- [Task goal] From the listing below, copy each line where "that" occurs.

==================================================

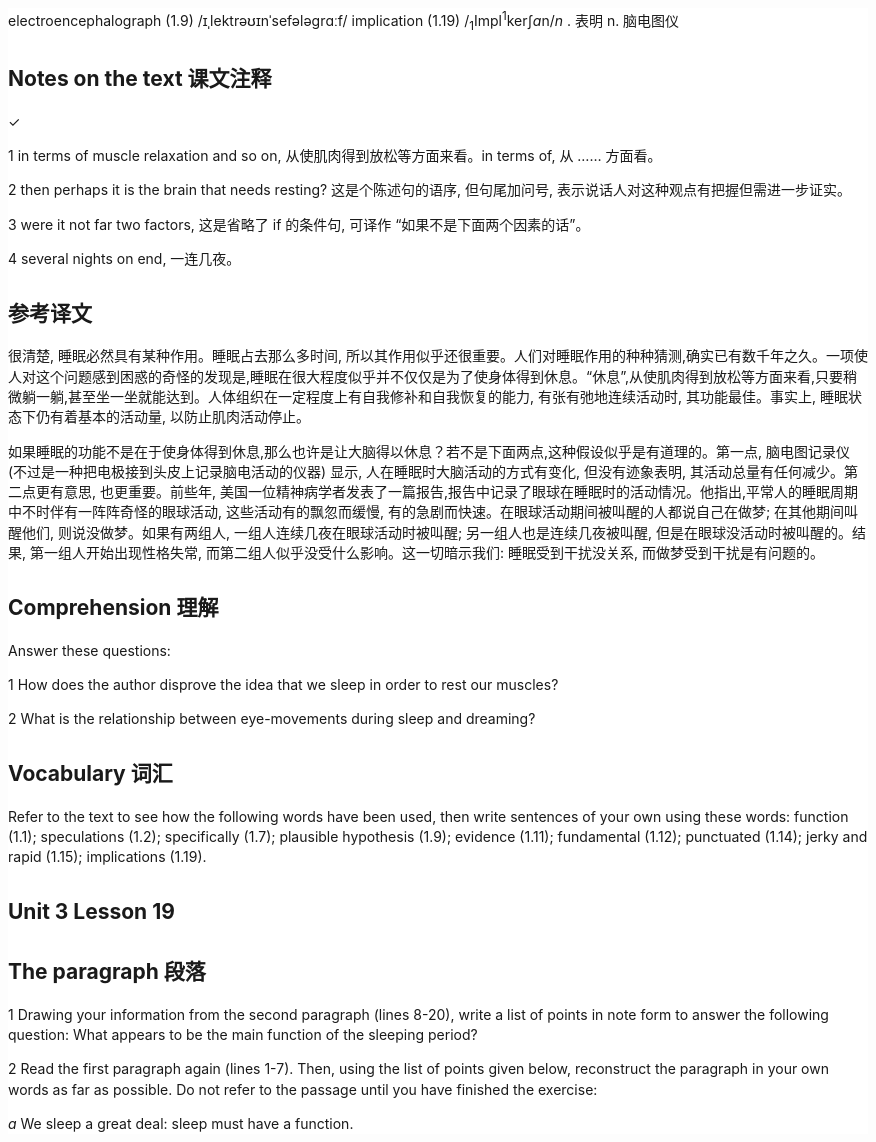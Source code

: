 electroencephalograph (1.9) /ɪˌlektrəʊɪnˈsefələɡrɑːf/ implication (1.19) ${/}_{1}{\mathrm{{Impl}}}^{1}\mathrm{{ker}}\int a\mathrm{n}/n$ . 表明 n. 脑电图仪

## Notes on the text 课文注释

✓

1 in terms of muscle relaxation and so on, 从使肌肉得到放松等方面来看。in terms of, 从 …… 方面看。

2 then perhaps it is the brain that needs resting? 这是个陈述句的语序, 但句尾加问号, 表示说话人对这种观点有把握但需进一步证实。

3 were it not far two factors, 这是省略了 if 的条件句, 可译作 “如果不是下面两个因素的话”。

4 several nights on end, 一连几夜。

## 参考译文

很清楚, 睡眠必然具有某种作用。睡眠占去那么多时间, 所以其作用似乎还很重要。人们对睡眠作用的种种猜测,确实已有数千年之久。一项使人对这个问题感到困惑的奇怪的发现是,睡眠在很大程度似乎并不仅仅是为了使身体得到休息。“休息”,从使肌肉得到放松等方面来看,只要稍微躺一躺,甚至坐一坐就能达到。人体组织在一定程度上有自我修补和自我恢复的能力, 有张有弛地连续活动时, 其功能最佳。事实上, 睡眠状态下仍有着基本的活动量, 以防止肌肉活动停止。

如果睡眠的功能不是在于使身体得到休息,那么也许是让大脑得以休息？若不是下面两点,这种假设似乎是有道理的。第一点, 脑电图记录仪 (不过是一种把电极接到头皮上记录脑电活动的仪器) 显示, 人在睡眠时大脑活动的方式有变化, 但没有迹象表明, 其活动总量有任何减少。第二点更有意思, 也更重要。前些年, 美国一位精神病学者发表了一篇报告,报告中记录了眼球在睡眠时的活动情况。他指出,平常人的睡眠周期中不时伴有一阵阵奇怪的眼球活动, 这些活动有的飘忽而缓慢, 有的急剧而快速。在眼球活动期间被叫醒的人都说自己在做梦; 在其他期间叫醒他们, 则说没做梦。如果有两组人, 一组人连续几夜在眼球活动时被叫醒; 另一组人也是连续几夜被叫醒, 但是在眼球没活动时被叫醒的。结果, 第一组人开始出现性格失常, 而第二组人似乎没受什么影响。这一切暗示我们: 睡眠受到干扰没关系, 而做梦受到干扰是有问题的。

## Comprehension 理解

Answer these questions:

1 How does the author disprove the idea that we sleep in order to rest our muscles?

2 What is the relationship between eye-movements during sleep and dreaming?

## Vocabulary 词汇

Refer to the text to see how the following words have been used, then write sentences of your own using these words: function (1.1); speculations (1.2); specifically (1.7); plausible hypothesis (1.9); evidence (1.11); fundamental (1.12); punctuated (1.14); jerky and rapid (1.15); implications (1.19).

## Unit 3 Lesson 19

## The paragraph 段落

1 Drawing your information from the second paragraph (lines 8-20), write a list of points in note form to answer the following question: What appears to be the main function of the sleeping period?

2 Read the first paragraph again (lines 1-7). Then, using the list of points given below, reconstruct the paragraph in your own words as far as possible. Do not refer to the passage until you have finished the exercise:

$a$ We sleep a great deal: sleep must have a function.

==================================================

- [Solved exercise]
2 then perhaps it is the brain that needs resting? 这是个陈述句的语序, 但句尾加问号, 表示说话人对这种观点有把握但需进一步证实。
1 How does the author disprove the idea that we sleep in order to rest our muscles?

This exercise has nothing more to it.